Overdraft Facility in India: How It Works & Types
Last verified: June 2026, against RBI norms and standard lending practice. Rates, LTV and terms vary by lender and change — confirm current terms before borrowing. General information, not financial advice.
An overdraft (OD) lets you withdraw more than your account balance up to a sanctioned limit — and you pay interest only on what you actually use. It’s a flexible way to handle short-term cash gaps.
How an overdraft works
The bank sets an OD limit; you can draw from it as needed, repay, and draw again (revolving). Interest is charged only on the amount used, for the days used — not on the full limit. That makes an OD cheaper than a term loan for short, uncertain needs.
Types of overdraft
- Against fixed deposit: borrow against your FD (often up to ~90% of it) at a low rate, without breaking the FD.
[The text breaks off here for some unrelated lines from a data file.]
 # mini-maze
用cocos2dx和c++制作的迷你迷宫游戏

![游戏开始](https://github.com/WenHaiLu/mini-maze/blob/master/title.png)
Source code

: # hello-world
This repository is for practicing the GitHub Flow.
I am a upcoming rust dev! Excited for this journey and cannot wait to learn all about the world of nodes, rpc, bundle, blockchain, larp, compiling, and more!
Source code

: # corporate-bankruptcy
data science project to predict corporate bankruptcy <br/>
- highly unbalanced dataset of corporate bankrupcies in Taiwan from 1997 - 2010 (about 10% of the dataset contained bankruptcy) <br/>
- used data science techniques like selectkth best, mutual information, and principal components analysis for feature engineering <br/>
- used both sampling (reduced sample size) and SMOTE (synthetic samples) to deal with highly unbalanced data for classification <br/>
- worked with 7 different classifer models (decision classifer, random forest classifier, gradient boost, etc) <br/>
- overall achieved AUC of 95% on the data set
- Against salary: some banks offer a pre-set OD to salary-account holders.
- Against securities/property: higher limits secured by shares, mutual funds or property.
- Unsecured OD: based on your profile, at a higher rate.
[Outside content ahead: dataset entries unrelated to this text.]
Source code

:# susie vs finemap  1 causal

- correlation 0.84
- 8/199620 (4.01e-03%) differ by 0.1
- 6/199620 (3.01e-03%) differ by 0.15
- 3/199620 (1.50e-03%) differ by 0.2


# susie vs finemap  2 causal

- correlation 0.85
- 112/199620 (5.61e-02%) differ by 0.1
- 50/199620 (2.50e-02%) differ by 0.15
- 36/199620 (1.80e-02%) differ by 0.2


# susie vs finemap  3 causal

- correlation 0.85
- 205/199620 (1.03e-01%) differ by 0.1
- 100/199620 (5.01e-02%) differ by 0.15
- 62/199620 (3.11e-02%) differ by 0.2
Overdraft vs personal loan
A personal loan gives a lump sum repaid in fixed EMIs with interest on the whole amount. An OD gives a flexible limit with interest only on usage — better when you need funds on and off rather than one lump sum. For a lump-sum need, a term loan may be cheaper.
Costs to check
Interest rate, processing/renewal fee, and any minimum-usage charges. An OD against your own FD is usually the cheapest form. Don’t treat the limit as free money — it’s debt, and interest adds up if you stay drawn for long.
FAQs
Do I pay interest on the full overdraft limit?
No — only on the amount you actually use, for the days you use it.
What is an overdraft against FD?
Borrowing against your fixed deposit (often up to ~90%) at a low rate, without breaking the FD.
Overdraft or personal loan?
OD suits flexible, on-and-off needs; a personal loan suits a one-time lump sum repaid in EMIs.